I don't understand "I've been working on myself", I feel like perhaps there is some consciousness or intention to it, but aren't people always implicitly trying to improve or optimize in some regard? Is it specific to just introspection or some self-defined ideal personality or attitude?

It's actually cool, that people have "moved on" from tumblr, blogs, it almost feels like, it went back to being a quiet and peaceful corner, even though that may not be practically true. For some malicious user could take advantage of much more powerful tools these days to uncover people's personal writing.

I wonder what the science says on journaling versus sharing with someone. I sense some overlapping feeling, but it's not the same no?

I've chilled out a lot internally. I wonder if this manifests or can be detected externally, as in do I seem less anxious these days? 

I miss home, I've been away for so long the nostalgia has festered into something addictive.

Half of a Yellow Sun

Meant to post this a few months ago but I guess I didn't hit publish.

I just finished reading a very good book by an author I've heard much about but hadn't read anything by. I should warn you that it's bleak (but not in a cold way) and is ultimately a war story (which btw, I didn't know, so it became more engaging in a way). I would liken the feeling to watching Graveyard of the fireflies. 

I'm ultimately shocked by how engaging it was, but I'm not sure how much is in the writing and just my current mood of disengagement with reality, but I wanted to write about the latter today (also should mention I had a bit of urgency to get through the book to not waste my library loan for another that's expiring).

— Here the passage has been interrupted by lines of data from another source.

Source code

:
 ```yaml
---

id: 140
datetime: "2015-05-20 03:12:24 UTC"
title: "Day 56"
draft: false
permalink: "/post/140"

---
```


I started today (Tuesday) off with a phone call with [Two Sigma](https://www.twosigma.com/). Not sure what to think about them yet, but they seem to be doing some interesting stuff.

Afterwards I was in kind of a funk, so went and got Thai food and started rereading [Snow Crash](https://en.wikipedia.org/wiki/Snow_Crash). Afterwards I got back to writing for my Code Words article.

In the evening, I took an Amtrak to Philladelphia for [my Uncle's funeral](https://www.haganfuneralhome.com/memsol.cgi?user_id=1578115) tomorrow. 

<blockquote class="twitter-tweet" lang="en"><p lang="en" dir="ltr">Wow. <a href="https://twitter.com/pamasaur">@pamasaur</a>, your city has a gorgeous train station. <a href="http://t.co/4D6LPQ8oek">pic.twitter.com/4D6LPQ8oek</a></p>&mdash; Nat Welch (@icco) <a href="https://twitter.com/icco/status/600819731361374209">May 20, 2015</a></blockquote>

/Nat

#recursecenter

Though the book is set in a much different time, it feels weirdly understandable or relatable. The character writing is obviously very good, but again it might be me, reaching a little, in a selfish and privileged way. But this isn't the oppression olympics, it just is maybe. I wonder if maybe it's my own self-judgement, that makes me feel like "first-world problems" are unreal and that only "objectively bad" situations like war and famine are justified. I read once that people on the spectrum enjoy anime precisely because of this exaggeration of real emotions that allows them to feel it. I wonder if it is the same phenomena. 

These days, my malaise feels chosen. It feels petulant, like I'm waiting for somebody to "give me my just rewards" before I relent and feel happiness. It also feels like the real lesson is for me to wait for it, and for that patience to dissolve and in anger realize this is entirely self-inflicted, for believing in some sort of justice or due for doing things nobody asks for. I liked that one of the managers, a wise, mild-mannered, and affable person usually, pushed back quite strongly on me saying I was people pleasing in a half-joking way. I appreciated that he wanted me to take it seriously, and not feed the ironic vanity that came from declaring my people-pleasing attitude in a half-joking way - an act of self-pity.